Kingsley Coman scored against his former club Paris Saint-Germain to earn Bayern their sixth European Cup. The victory also secured Bayern Munich their first treble since 2013 in Hansi Flick’s first season in charge.
A thrilling feast of attacking football it wasn’t, but a high-quality game was settled by Kingsley Coman. The man born in Paris 24 years ago and discarded as a teenager by the club he supported as a boy and made history as the youngest player to ever represent them has now made history against them.
The crucial moment was a header at the far post in the 59th minute, but the simplicity of the finish belied an incisive Bayern move that involved Thiago Alcantara and Joshua Kimmich.
The German champions and cup winners had come into the game as favorites but struggled to impose themselves as an attacking force, with Robert Lewandowski going closest in the first half when his quick pivot and shot came back off the post on 22 minutes.
It wasn’t a game that created the number of opportunities many expected, and PSG showed a resistance many thought was beyond them but Bayern were clinical when their moment came.
Bayern become the first team to win the Champions League by winning all of their games, but that just scratches the surface of what they’ve achieved in this phenomenal season.
Hansi Flick, Bayern’s coach, had the courage not to change tack out of respect for P.S.G.’s fearsome front line.
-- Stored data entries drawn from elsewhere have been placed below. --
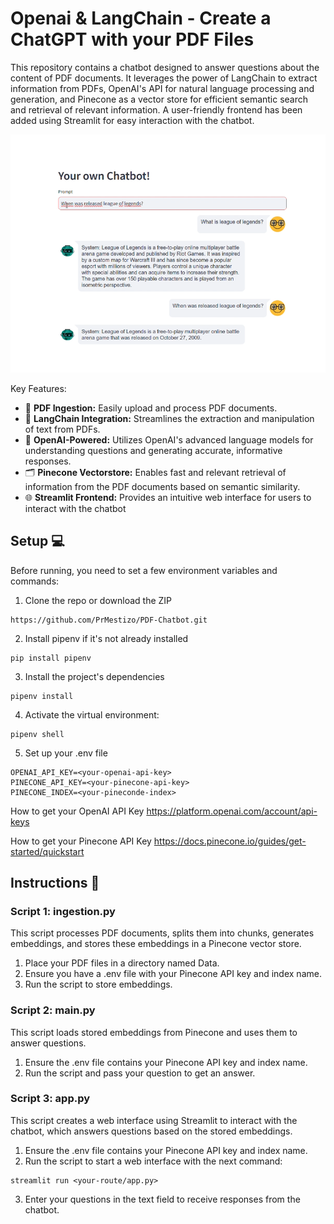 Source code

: # Openai & LangChain - Create a ChatGPT with your PDF Files

This repository contains a chatbot designed to answer questions about the content of PDF documents. It leverages the power of LangChain to extract information from PDFs, OpenAI's API for natural language processing and generation, and Pinecone as a vector store for efficient semantic search and retrieval of relevant information. A user-friendly frontend has been added using Streamlit for easy interaction with the chatbot.

![Demo](assets/Screenshot_2.png)

Key Features:

* 📄 **PDF Ingestion:** Easily upload and process PDF documents.
* 🔗 **LangChain Integration:** Streamlines the extraction and manipulation of text from PDFs.
* 🤖 **OpenAI-Powered:** Utilizes OpenAI's advanced language models for understanding questions and generating accurate, informative responses.
* 🗂️ **Pinecone Vectorstore:** Enables fast and relevant retrieval of information from the PDF documents based on semantic similarity.
* 🌐 **Streamlit Frontend:** Provides an intuitive web interface for users to interact with the chatbot

## Setup 💻
Before running, you need to set a few environment variables and commands:

1. Clone the repo or download the ZIP
```
https://github.com/PrMestizo/PDF-Chatbot.git
```
2. Install pipenv if it's not already installed
```
pip install pipenv
```
3. Install the project's dependencies
```
pipenv install
```
4. Activate the virtual environment:
```
pipenv shell
```
5. Set up your .env file
```
OPENAI_API_KEY=<your-openai-api-key>
PINECONE_API_KEY=<your-pinecone-api-key>
PINECONE_INDEX=<your-pineconde-index>
```
How to get your OpenAI API Key https://platform.openai.com/account/api-keys

How to get your Pinecone API Key https://docs.pinecone.io/guides/get-started/quickstart

## Instructions 📃

### Script 1: ingestion.py
This script processes PDF documents, splits them into chunks, generates embeddings, and stores these embeddings in a Pinecone vector store.
 
1. Place your PDF files in a directory named Data.
2. Ensure you have a .env file with your Pinecone API key and index name.
3. Run the script to store embeddings.

### Script 2: main.py
This script loads stored embeddings from Pinecone and uses them to answer questions.

1. Ensure the .env file contains your Pinecone API key and index name.
2. Run the script and pass your question to get an answer.

### Script 3: app.py
This script creates a web interface using Streamlit to interact with the chatbot, which answers questions based on the stored embeddings.

1. Ensure the .env file contains your Pinecone API key and index name.
2. Run the script to start a web interface with the next command:
```
streamlit run <your-route/app.py>
```
3. Enter your questions in the text field to receive responses from the chatbot.

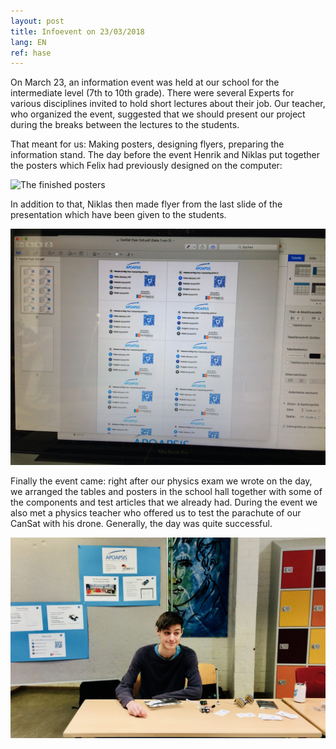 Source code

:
 ```yaml
---
layout: post
title: Infoevent on 23/03/2018
lang: EN
ref: hase
---
```


On March 23, an information event was held at our school for
the intermediate level (7th to 10th grade). There were several
Experts for various disciplines invited to hold short lectures
about their job.
Our teacher, who organized the event, suggested that we should present
our project during the breaks between the lectures to the students.

That meant for us: Making posters, designing flyers, preparing the information stand.
The day before the event Henrik and Niklas put together the posters which
Felix had previously designed on the computer:

![The finished posters](https://github.com/ApoapsisHGV/ApoapsisHGV.github.io/blob/NiklasC-Blogeintrag-Bilder/images/Osterhase_Die_fertig_Plakate.jpg "The finished posters")

In addition to that, Niklas then made flyer from the last slide of the
presentation which have been given to the students.

![The Flyer Design](https://github.com/ApoapsisHGV/ApoapsisHGV.github.io/blob/NiklasC-Blogeintrag-Bilder/images/Osterhase_Erstellen_der_Flyer.jpg "Creating the Flyers")

Finally the event came: right after our physics exam we wrote on the day,
we arranged the tables and posters in the school hall
together with some of the components and test articles that we already had.
During the event we also met a physics teacher
who offered us to test the parachute of our CanSat with his drone.
Generally, the day was quite successful.

![Thomas Presenting](https://github.com/ApoapsisHGV/ApoapsisHGV.github.io/blob/NiklasC-Blogeintrag-Bilder/images/Osterhase_Thomas.jpg "Thomas Presenting")
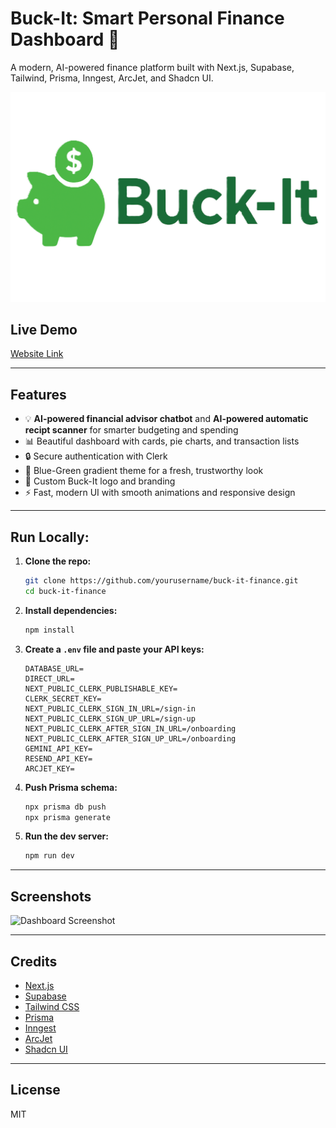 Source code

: # Buck-It: Smart Personal Finance Dashboard 💸

A modern, AI-powered finance platform built with Next.js, Supabase, Tailwind, Prisma, Inngest, ArcJet, and Shadcn UI.

![Buck-It Logo](public/logo.png)

## Live Demo
[Website Link](https://buck-it-ai-powered-personal-finance.vercel.app/)

---

## Features
- 💡 **AI-powered financial advisor chatbot** and **AI-powered automatic recipt scanner** for smarter budgeting and spending 
- 📊 Beautiful dashboard with cards, pie charts, and transaction lists
- 🔒 Secure authentication with Clerk
- 🎨 Blue-Green gradient theme for a fresh, trustworthy look
- 🐷 Custom Buck-It logo and branding
- ⚡ Fast, modern UI with smooth animations and responsive design

---

## Run Locally:
1. **Clone the repo:**
   ```bash
   git clone https://github.com/yourusername/buck-it-finance.git
   cd buck-it-finance
   ```
2. **Install dependencies:**
   ```bash
   npm install
   ```
3. **Create a `.env` file and paste your API keys:**
   ```env
   DATABASE_URL=
   DIRECT_URL=
   NEXT_PUBLIC_CLERK_PUBLISHABLE_KEY=
   CLERK_SECRET_KEY=
   NEXT_PUBLIC_CLERK_SIGN_IN_URL=/sign-in
   NEXT_PUBLIC_CLERK_SIGN_UP_URL=/sign-up
   NEXT_PUBLIC_CLERK_AFTER_SIGN_IN_URL=/onboarding
   NEXT_PUBLIC_CLERK_AFTER_SIGN_UP_URL=/onboarding
   GEMINI_API_KEY=
   RESEND_API_KEY=
   ARCJET_KEY=
   ```
4. **Push Prisma schema:**
   ```bash
   npx prisma db push
   npx prisma generate
   ```
5. **Run the dev server:**
   ```bash
   npm run dev
   ```

---

## Screenshots
![Dashboard Screenshot](public/screenshots/dashboard-screenshot.png)

---

## Credits
- [Next.js](https://nextjs.org/)
- [Supabase](https://supabase.com/)
- [Tailwind CSS](https://tailwindcss.com/)
- [Prisma](https://www.prisma.io/)
- [Inngest](https://www.inngest.com/)
- [ArcJet](https://arcjet.com/)
- [Shadcn UI](https://ui.shadcn.com/)

---

## License
MIT
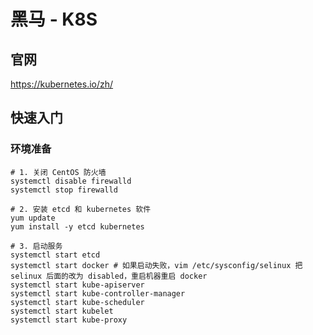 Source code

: # 黑马 - K8S

## 官网

<https://kubernetes.io/zh/>

## 快速入门

### 	环境准备

```shell
# 1. 关闭 CentOS 防火墙
systemctl disable firewalld
systemctl stop firewalld

# 2. 安装 etcd 和 kubernetes 软件
yum update
yum install -y etcd kubernetes

# 3. 启动服务
systemctl start etcd
systemctl start docker # 如果启动失败，vim /etc/sysconfig/selinux 把 selinux 后面的改为 disabled，重启机器重启 docker
systemctl start kube-apiserver
systemctl start kube-controller-manager
systemctl start kube-scheduler
systemctl start kubelet
systemctl start kube-proxy


```

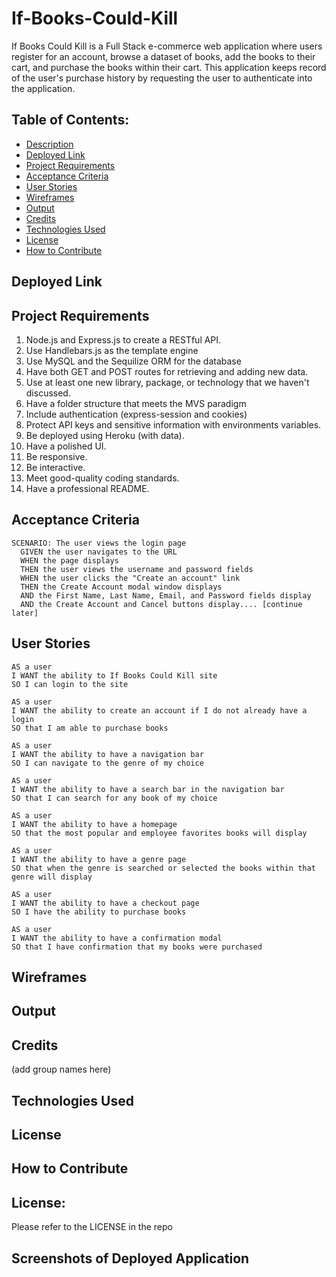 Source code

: # If-Books-Could-Kill
If Books Could Kill is a Full Stack e-commerce web application where users register for an account, browse a dataset of books, add the books to their cart, and purchase the books within their cart. This application keeps record of the user's purchase history by requesting the user to authenticate into the application.

## Table of Contents:

- [Description](#description)
- [Deployed Link](#deployed-link)
- [Project Requirements](#project-requirements)
- [Acceptance Criteria](#acceptance-criteria)
- [User Stories](#user-stories)
- [Wireframes](#wireframes)
- [Output](#output)
- [Credits](#credits)
- [Technologies Used](#technologies-used)
- [License](#license)
- [How to Contribute](#how-to-contribute)

## Deployed Link

## Project Requirements
1. Node.js and Express.js to create a RESTful API.
2. Use Handlebars.js as the template engine
3. Use MySQL and the Sequilize ORM for the database
4. Have both GET and POST routes for retrieving and adding new data.
5. Use at least one new library, package, or technology that we haven't discussed.
6. Have a folder structure that meets the MVS paradigm
7. Include authentication (express-session and cookies)
8. Protect API keys and sensitive information with environments variables.
9. Be deployed using Heroku (with data).
10. Have a polished UI.
11. Be responsive.
12. Be interactive.
13. Meet good-quality coding standards.
14. Have a professional README.

## Acceptance Criteria

```
SCENARIO: The user views the login page
  GIVEN the user navigates to the URL
  WHEN the page displays
  THEN the user views the username and password fields
  WHEN the user clicks the "Create an account" link
  THEN the Create Account modal window displays
  AND the First Name, Last Name, Email, and Password fields display
  AND the Create Account and Cancel buttons display.... [continue later]
```

## User Stories

```
AS a user
I WANT the ability to If Books Could Kill site
SO I can login to the site

AS a user
I WANT the ability to create an account if I do not already have a login
SO that I am able to purchase books

AS a user
I WANT the ability to have a navigation bar
SO I can navigate to the genre of my choice

AS a user
I WANT the ability to have a search bar in the navigation bar
SO that I can search for any book of my choice

AS a user
I WANT the ability to have a homepage
SO that the most popular and employee favorites books will display

AS a user
I WANT the ability to have a genre page
SO that when the genre is searched or selected the books within that genre will display

AS a user
I WANT the ability to have a checkout page
SO I have the ability to purchase books

AS a user
I WANT the ability to have a confirmation modal
SO that I have confirmation that my books were purchased
```

## Wireframes

## Output

## Credits
(add group names here)

## Technologies Used

## License

## How to Contribute

## License: 
Please refer to the LICENSE in the repo

## Screenshots of Deployed Application
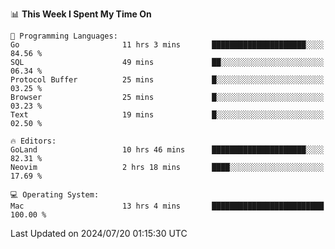 <!--START_SECTION:waka-->
📊 **This Week I Spent My Time On** 

```text
💬 Programming Languages: 
Go                       11 hrs 3 mins       █████████████████████░░░░   84.56 % 
SQL                      49 mins             ██░░░░░░░░░░░░░░░░░░░░░░░   06.34 % 
Protocol Buffer          25 mins             █░░░░░░░░░░░░░░░░░░░░░░░░   03.25 % 
Browser                  25 mins             █░░░░░░░░░░░░░░░░░░░░░░░░   03.23 % 
Text                     19 mins             █░░░░░░░░░░░░░░░░░░░░░░░░   02.50 % 

🔥 Editors: 
GoLand                   10 hrs 46 mins      █████████████████████░░░░   82.31 % 
Neovim                   2 hrs 18 mins       ████░░░░░░░░░░░░░░░░░░░░░   17.69 % 

💻 Operating System: 
Mac                      13 hrs 4 mins       █████████████████████████   100.00 % 
```


 Last Updated on 2024/07/20 01:15:30 UTC
<!--END_SECTION:waka-->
Bayern played the high defensive line which, common consensus had it, Mbappé in particular would relish. He trusted his players not to blink. The margins were fine, and P.S.G. hardly played badly, but the reward justified the risk.
Coman is, in other words, the ultimate player for European soccer’s superclub era. He is the embodiment of the game’s stratification, for how different the world of the elite is from that of those mere mortals who might not win a championship every single season of their career. In these circumstances, it feels almost inevitable that at some point he was going to score the winning goal in a Champions League final. He is proof that, at a certain height, it is almost impossible to fall.
Flick’s achievements since replacing Niko Kovac in November have been nothing short of miraculous. Kovac’s final game was a 5-1 defeat at Eintracht Frankfurt, a game where Bayern were so insipid that this kind of night seemed beyond their wildest dreams. In a few short months Flick has galvanized the team, reinstated Munich’s favorite son Thomas Müller, and established a brand of flowing, progressive football that is the envy of Europe. One wonders what he’ll do in his second season.
Bayern have reached the Promised Land, and along with Jupp Heynckes, Ottmar Hitzfeld, Dettmar Cramer and Udo Lattek, Flick has joined the pantheon of Bayern greats.